The survey shows 58% of primary care dentistry spending was on NHS treatment in 2009/10, equivalent to £3.3bn, while the remaining 42% of UK market value was represented by private dentistry, worth some £2.4bn. Private spend is estimated to have peaked at around £2.5bn for the UK in 2007/08, just prior to the economic recession.
Elsewhere, the Report reports that dental plans have become more popular, with average spending growing at around twice the rate of self-pay private spending during the 2000s.
The total dental plan market in the UK - covering capitation, dental insurance, and dental cover from cash plans - is estimated to be worth £665m in 2009, the bulk through capitation (£481m), £76m spent on dental insurance, and £108m through derived cash plan contributions.
Since 2004, private capitation spending is estimated to have increased by two-thirds in real terms, and dental insurance spending has more than doubled, driven by an increasing appetite for dental cover from employers.
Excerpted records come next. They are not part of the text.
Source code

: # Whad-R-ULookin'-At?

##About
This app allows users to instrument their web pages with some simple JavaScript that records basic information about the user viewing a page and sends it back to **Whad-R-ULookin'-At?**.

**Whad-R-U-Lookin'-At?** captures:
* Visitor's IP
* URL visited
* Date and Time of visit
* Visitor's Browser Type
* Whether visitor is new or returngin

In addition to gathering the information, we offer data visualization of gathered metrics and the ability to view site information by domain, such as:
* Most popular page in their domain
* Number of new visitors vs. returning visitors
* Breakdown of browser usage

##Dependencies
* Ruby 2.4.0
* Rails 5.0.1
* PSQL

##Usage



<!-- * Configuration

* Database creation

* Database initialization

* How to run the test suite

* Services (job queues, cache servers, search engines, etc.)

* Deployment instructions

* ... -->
This market segment also managed to grow through the recession.
However private dentistry overall may grow again, as greater fiscal restraint for the NHS now puts NHS dentistry on a more modest spending trend to no real growth at best under the Coalition during this Parliament.
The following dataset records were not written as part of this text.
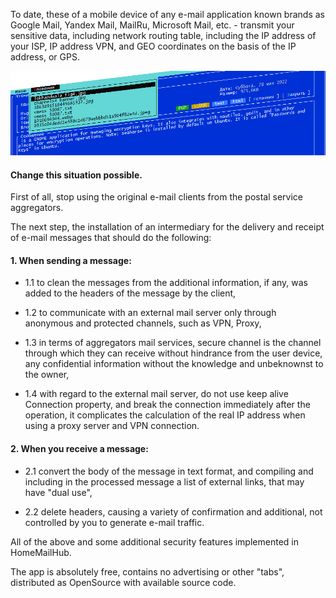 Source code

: 
To date, these of a mobile device of any e-mail application known brands as Google Mail, Yandex Mail, MailRu, Microsoft Mail, etc.  - transmit your sensitive data, including network routing table, including the IP address of your ISP, IP address VPN, and GEO coordinates on the basis of the IP address, or GPS.

![Home security mail fetch hub 0](img/banner.png)  

#### Change this situation possible.  

 First of all, stop using the original e-mail clients from the postal service aggregators.

 The next step, the installation of an intermediary for the delivery and receipt of e-mail messages that should do the following:  

#### 1. When sending a message:  

  - 1.1 to clean the messages from the additional information, if any, was added to the headers of the message by the client,  

  - 1.2 to communicate with an external mail server only through anonymous and protected channels, such as VPN, Proxy,  

  - 1.3 in terms of aggregators mail services, secure channel is the channel through which they can receive without hindrance from the user device, any confidential information without the knowledge and unbeknownst to the owner,  

  - 1.4 with regard to the external mail server, do not use keep alive Connection property, and break the connection immediately after the operation, it complicates the calculation of the real IP address when using a proxy server and VPN connection.  

#### 2. When you receive a message:  

 - 2.1 convert the body of the message in text format, and compiling and including in the processed message a list of external links, that may have "dual use",  

 - 2.2 delete headers, causing a variety of confirmation and additional, not controlled by you to generate e-mail traffic.  

 All of the above and some additional security features implemented in HomeMailHub.  

 The app is absolutely free, contains no advertising or other "tabs", distributed as OpenSource with available source code.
The report concludes that longer term a stronger economy and improved consumer confidence, along with weaker NHS spending growth, could provide a stimulus for private dentistry.
Report author, senior economist Philip Blackburn commented: "The scale of NHS dentistry spending in the future is uncertain, as key pivotal events will shape its direction.
"Major reforms to dentistry budgetary and commissioning structures, and dentist contracts, have the potential to build and strengthen confidence in NHS dentistry, but equally the potential to destabilise the current delivery of NHS services. Crucially, the Coalition faces a big challenge to deliver positive reforms with no real spending increases, and possible service cuts."